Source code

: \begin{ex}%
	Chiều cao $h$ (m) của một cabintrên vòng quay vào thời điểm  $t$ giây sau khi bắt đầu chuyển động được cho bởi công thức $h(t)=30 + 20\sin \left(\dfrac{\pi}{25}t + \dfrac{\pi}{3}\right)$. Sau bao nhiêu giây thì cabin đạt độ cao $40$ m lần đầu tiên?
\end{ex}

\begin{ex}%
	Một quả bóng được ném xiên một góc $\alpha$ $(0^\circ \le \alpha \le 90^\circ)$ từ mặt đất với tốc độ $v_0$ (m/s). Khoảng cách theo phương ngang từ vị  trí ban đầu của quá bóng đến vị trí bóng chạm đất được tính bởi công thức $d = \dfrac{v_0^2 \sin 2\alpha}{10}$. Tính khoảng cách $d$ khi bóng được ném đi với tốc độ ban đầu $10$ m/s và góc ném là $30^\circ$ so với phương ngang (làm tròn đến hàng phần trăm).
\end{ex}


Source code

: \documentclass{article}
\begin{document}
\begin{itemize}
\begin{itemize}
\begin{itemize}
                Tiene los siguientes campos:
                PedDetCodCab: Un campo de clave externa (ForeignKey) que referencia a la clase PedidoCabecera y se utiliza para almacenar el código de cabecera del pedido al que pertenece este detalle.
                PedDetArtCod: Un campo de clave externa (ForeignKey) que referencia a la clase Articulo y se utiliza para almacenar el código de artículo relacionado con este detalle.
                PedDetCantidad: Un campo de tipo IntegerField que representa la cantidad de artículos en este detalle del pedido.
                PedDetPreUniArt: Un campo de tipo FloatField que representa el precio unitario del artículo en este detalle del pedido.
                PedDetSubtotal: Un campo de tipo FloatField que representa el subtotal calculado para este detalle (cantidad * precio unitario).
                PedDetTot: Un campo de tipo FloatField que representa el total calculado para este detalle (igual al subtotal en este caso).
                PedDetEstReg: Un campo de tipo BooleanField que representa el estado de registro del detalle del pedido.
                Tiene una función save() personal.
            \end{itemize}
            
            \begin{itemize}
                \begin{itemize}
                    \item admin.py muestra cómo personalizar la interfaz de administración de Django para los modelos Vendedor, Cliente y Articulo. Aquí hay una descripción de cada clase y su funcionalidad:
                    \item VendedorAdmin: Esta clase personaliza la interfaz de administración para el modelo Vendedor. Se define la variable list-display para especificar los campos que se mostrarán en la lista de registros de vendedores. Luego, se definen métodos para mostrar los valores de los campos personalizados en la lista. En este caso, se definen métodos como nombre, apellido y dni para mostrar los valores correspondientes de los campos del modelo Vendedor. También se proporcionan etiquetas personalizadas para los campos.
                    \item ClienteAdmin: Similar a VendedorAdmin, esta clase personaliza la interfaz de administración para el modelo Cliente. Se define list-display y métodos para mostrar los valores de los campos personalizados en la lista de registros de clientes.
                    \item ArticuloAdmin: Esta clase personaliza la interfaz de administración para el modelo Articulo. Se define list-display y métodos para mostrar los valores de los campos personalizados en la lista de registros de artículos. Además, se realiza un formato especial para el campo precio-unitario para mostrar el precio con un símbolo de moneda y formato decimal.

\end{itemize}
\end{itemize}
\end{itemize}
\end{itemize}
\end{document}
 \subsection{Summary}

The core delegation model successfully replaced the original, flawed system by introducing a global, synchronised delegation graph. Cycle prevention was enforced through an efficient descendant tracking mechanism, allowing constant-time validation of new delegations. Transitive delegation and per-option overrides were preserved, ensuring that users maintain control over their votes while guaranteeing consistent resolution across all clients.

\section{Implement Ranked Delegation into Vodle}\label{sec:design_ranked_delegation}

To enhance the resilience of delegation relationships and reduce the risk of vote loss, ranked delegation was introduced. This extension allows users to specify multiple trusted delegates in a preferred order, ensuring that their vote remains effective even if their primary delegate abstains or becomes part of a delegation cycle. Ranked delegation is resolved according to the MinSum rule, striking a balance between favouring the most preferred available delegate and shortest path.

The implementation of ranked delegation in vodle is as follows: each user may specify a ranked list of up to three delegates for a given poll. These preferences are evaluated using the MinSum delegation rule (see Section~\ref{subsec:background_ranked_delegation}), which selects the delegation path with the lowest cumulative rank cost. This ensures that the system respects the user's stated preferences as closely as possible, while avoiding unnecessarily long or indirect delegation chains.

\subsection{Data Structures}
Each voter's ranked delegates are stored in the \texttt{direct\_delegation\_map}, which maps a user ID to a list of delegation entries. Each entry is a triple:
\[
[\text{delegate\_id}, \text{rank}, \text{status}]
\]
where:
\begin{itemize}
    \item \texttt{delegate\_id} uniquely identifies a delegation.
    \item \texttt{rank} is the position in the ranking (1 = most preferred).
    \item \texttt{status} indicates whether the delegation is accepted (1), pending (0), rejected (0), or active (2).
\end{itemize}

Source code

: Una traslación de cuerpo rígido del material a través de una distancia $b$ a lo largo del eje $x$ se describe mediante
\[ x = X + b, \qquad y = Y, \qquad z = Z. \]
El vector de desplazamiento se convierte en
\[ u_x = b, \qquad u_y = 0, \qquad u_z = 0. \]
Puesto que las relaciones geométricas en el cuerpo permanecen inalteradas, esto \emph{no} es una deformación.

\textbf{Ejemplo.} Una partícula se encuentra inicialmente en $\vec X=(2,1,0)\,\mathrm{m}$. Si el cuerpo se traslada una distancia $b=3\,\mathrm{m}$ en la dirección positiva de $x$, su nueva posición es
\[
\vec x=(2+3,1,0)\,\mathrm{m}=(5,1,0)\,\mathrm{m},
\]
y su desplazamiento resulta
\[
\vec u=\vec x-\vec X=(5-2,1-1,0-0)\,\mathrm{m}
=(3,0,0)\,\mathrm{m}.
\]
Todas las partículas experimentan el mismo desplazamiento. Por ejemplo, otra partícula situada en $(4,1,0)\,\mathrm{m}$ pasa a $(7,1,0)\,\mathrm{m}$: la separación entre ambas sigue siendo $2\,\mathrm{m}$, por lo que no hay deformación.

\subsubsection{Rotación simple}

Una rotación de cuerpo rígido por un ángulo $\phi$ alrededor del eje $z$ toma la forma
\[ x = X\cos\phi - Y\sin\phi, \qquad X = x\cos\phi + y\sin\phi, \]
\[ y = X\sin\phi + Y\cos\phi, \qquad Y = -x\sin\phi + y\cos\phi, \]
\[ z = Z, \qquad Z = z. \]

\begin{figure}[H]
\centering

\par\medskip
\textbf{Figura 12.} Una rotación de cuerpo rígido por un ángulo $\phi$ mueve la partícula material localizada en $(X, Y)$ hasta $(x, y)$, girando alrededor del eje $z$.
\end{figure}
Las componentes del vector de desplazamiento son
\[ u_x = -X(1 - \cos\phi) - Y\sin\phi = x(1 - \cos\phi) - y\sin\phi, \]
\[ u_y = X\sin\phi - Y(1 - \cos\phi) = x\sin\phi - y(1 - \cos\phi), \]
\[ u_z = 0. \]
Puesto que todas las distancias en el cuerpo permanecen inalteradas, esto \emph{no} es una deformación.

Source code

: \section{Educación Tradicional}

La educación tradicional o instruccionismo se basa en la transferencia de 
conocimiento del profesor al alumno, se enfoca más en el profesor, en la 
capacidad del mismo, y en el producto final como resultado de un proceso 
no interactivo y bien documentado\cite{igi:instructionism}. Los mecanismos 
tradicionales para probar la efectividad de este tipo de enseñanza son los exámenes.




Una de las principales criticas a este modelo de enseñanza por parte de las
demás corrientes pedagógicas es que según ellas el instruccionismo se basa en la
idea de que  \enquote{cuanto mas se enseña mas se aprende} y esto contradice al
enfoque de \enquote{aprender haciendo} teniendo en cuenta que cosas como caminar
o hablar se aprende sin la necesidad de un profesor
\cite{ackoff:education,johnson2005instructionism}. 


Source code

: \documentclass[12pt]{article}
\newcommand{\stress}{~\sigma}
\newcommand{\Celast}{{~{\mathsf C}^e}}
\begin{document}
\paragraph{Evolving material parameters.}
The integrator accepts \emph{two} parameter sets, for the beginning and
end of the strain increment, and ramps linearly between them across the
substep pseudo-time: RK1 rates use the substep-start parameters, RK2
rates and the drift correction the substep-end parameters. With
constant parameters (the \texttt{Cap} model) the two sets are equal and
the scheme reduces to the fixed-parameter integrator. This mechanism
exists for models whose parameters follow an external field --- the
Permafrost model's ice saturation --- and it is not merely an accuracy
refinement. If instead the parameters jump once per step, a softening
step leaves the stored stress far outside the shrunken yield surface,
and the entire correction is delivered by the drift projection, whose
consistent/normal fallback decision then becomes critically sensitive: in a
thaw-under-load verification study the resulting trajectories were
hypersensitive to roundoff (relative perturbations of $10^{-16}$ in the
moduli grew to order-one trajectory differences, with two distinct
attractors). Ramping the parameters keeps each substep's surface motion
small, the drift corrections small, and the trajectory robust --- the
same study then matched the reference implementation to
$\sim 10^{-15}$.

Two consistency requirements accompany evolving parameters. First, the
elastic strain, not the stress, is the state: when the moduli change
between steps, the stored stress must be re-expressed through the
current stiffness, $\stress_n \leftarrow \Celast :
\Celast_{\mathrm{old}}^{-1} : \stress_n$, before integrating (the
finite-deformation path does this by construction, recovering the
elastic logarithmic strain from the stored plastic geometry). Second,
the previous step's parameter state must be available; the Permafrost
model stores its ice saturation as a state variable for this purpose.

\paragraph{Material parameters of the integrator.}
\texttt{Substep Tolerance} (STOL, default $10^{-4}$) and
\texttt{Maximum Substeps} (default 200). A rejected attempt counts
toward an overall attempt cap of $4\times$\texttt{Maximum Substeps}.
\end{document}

EXERCISE GOAL: Whenever a line above has the word "cuerpo" in it, copy that line.

WRITTEN SOLUTION:
: Una traslación de cuerpo rígido del material a través de una distancia $b$ a lo largo del eje $x$ se describe mediante
Puesto que las relaciones geométricas en el cuerpo permanecen inalteradas, esto \emph{no} es una deformación.
\textbf{Ejemplo.} Una partícula se encuentra inicialmente en $\vec X=(2,1,0)\,\mathrm{m}$. Si el cuerpo se traslada una distancia $b=3\,\mathrm{m}$ en la dirección positiva de $x$, su nueva posición es
Una rotación de cuerpo rígido por un ángulo $\phi$ alrededor del eje $z$ toma la forma
\textbf{Figura 12.} Una rotación de cuerpo rígido por un ángulo $\phi$ mueve la partícula material localizada en $(X, Y)$ hasta $(x, y)$, girando alrededor del eje $z$.
Puesto que todas las distancias en el cuerpo permanecen inalteradas, esto \emph{no} es una deformación.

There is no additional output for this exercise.